======== Exercise data

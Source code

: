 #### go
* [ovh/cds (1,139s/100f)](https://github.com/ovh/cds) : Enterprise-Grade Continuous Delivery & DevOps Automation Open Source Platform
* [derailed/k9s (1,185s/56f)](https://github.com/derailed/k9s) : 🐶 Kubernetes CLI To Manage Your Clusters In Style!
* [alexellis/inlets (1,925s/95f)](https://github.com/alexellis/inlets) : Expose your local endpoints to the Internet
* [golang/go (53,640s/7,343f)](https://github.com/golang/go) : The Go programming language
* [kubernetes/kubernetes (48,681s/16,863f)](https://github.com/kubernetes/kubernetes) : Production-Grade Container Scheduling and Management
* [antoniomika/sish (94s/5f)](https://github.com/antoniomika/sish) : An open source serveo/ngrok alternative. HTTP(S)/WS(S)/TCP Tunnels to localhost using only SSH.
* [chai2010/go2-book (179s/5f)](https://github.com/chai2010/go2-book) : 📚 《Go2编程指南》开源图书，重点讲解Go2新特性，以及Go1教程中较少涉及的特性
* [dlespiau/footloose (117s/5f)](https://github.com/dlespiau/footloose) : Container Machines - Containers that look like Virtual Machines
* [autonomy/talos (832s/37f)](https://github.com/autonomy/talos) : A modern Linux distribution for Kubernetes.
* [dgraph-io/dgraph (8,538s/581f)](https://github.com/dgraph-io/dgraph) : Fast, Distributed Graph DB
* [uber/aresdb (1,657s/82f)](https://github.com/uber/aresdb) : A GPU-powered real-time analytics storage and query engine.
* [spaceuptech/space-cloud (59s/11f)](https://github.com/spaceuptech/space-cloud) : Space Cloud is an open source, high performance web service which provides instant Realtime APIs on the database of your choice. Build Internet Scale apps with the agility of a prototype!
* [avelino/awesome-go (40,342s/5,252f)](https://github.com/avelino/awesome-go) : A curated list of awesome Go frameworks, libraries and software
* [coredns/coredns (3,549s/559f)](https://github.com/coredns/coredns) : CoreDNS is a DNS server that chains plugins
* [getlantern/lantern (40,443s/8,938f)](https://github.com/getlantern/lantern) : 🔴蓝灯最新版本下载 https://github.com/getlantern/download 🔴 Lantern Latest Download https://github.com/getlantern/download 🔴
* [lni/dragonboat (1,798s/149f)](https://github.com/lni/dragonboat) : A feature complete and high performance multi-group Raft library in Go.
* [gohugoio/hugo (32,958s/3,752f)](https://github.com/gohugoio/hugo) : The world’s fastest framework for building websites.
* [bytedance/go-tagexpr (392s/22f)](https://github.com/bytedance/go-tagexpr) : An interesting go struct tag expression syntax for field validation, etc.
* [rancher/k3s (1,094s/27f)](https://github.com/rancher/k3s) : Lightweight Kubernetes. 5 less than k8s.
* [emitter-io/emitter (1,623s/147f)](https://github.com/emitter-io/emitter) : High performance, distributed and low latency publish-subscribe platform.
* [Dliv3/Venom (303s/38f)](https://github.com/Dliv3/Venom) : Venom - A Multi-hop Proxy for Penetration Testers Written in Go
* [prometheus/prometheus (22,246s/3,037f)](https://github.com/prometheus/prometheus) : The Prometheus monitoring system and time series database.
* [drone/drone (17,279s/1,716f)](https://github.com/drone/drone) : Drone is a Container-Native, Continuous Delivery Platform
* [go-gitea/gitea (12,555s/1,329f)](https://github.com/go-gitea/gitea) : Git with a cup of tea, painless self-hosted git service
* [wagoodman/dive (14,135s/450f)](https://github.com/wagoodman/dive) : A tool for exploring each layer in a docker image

================

Work instruction. Restate, please, word for word the span of records running from the first line to the line bearing "Scheduling and Management", both included, and nothing outside it.

Response to the exercise.
Source code

: #### go
* [ovh/cds (1,139s/100f)](https://github.com/ovh/cds) : Enterprise-Grade Continuous Delivery & DevOps Automation Open Source Platform
* [derailed/k9s (1,185s/56f)](https://github.com/derailed/k9s) : 🐶 Kubernetes CLI To Manage Your Clusters In Style!
* [alexellis/inlets (1,925s/95f)](https://github.com/alexellis/inlets) : Expose your local endpoints to the Internet
* [golang/go (53,640s/7,343f)](https://github.com/golang/go) : The Go programming language
* [kubernetes/kubernetes (48,681s/16,863f)](https://github.com/kubernetes/kubernetes) : Production-Grade Container Scheduling and Management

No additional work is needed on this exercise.